The scooter steadied when she changed down a gear. Hunched over the handlebars, Caterina — Cate to her friends — crept up the hill. It was cold; oh, Jesus God, it was cold.

It was so cold that even through her layers of fleece and wool and leather, Cate could no longer feel her toes. The defined ridges of her cheekbones, exposed to the breathtaking, knife-sharp chill, felt as though they had been flayed. As her motorino sputtered to the crest of the hill, Orfeo finally came into view and Cate reflected, as she did on her way to her place of work most mornings, that it was nothing like home.

It was partly the geography. Cate had grown up in the wide, flat Val di Chiana, where you could see for miles and everywhere you lookedthere was habitation: the great grazing plains of the Chianina cattle punctuated by square, turreted farmsteads, hay-barns and, increasingly, by capannoni , the low grey hangars of light industry. The closest hills to Cate’s home village were soft and round and topped with towns and bell-towers, their slopes clustered with restaurants and bars and crowds of teenagers.
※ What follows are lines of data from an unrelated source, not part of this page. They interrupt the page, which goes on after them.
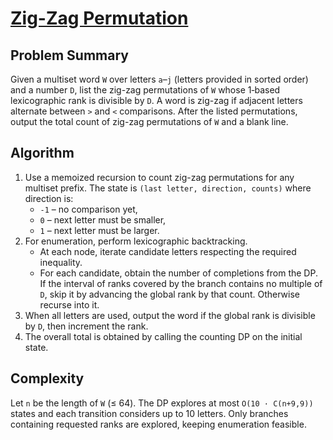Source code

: # [Zig-Zag Permutation](https://www.spoj.com/problems/ZZPERM/)

## Problem Summary
Given a multiset word `W` over letters `a`–`j` (letters provided in sorted order) and a number `D`, list the zig-zag permutations of `W` whose 1‑based lexicographic rank is divisible by `D`. A word is zig-zag if adjacent letters alternate between `>` and `<` comparisons. After the listed permutations, output the total count of zig-zag permutations of `W` and a blank line.

## Algorithm
1. Use a memoized recursion to count zig-zag permutations for any multiset prefix. The state is `(last letter, direction, counts)` where direction is:
   - `-1` – no comparison yet,
   - `0` – next letter must be smaller,
   - `1` – next letter must be larger.
2. For enumeration, perform lexicographic backtracking.
   - At each node, iterate candidate letters respecting the required inequality.
   - For each candidate, obtain the number of completions from the DP. If the interval of ranks covered by the branch contains no multiple of `D`, skip it by advancing the global rank by that count. Otherwise recurse into it.
3. When all letters are used, output the word if the global rank is divisible by `D`, then increment the rank.
4. The overall total is obtained by calling the counting DP on the initial state.

## Complexity
Let `n` be the length of `W` (≤ 64). The DP explores at most `O(10 · C(n+9,9))` states and each transition considers up to 10 letters. Only branches containing requested ranks are explored, keeping enumeration feasible.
This place was a different matter, the Etruscan Maremma; two hours to the south, yet the hills were rocky, barren, inhospitable and wild, surmounted by the occasional bleached and silent village. To a town girl like Cate it seemed so empty, dusty and brown and bare and wild in the depths of winter, the leafless trees and desiccated brambles clinging like cobwebs to their slopes. Cate had been renting a room in the closest town to the castle, a flyblown place on the edge of the plains called Pozzo Basso, and on her eight-kilometre motorino ride in to work, she passed only the occasional farmhouse as she wound through the silent hills.

Some of them had become ruins, overrun with wild vines, reabsorbed by the landscape. They gave Cate a chill, the half-discernible mounds beneath ivy, the scattered stones, like half-buried bodies. They made her think, how quickly a human being would disappear.

They called the castle quite simply Orfeo, though what remained of the Orfeo family themselves were holed up in Florence in their luxurious villa, the castle being too uncomfortable, too draughty, too expensive to heat. Most of the staff, unlike Cate, were locals, their families associated with the place for generations, and the Trust meant nothing to them; the prodigal son who had crossed the Atlantic in the thirties, made his money in steel during the war and then returned, in awe of the American way, to set up an English-speaking artists’ retreat. They tolerated the Trust, run from offices in Baltimore, but fifty years didn’t count for much in this landscape, pitted with Etruscan caves, where even the Romans were relative newcomers.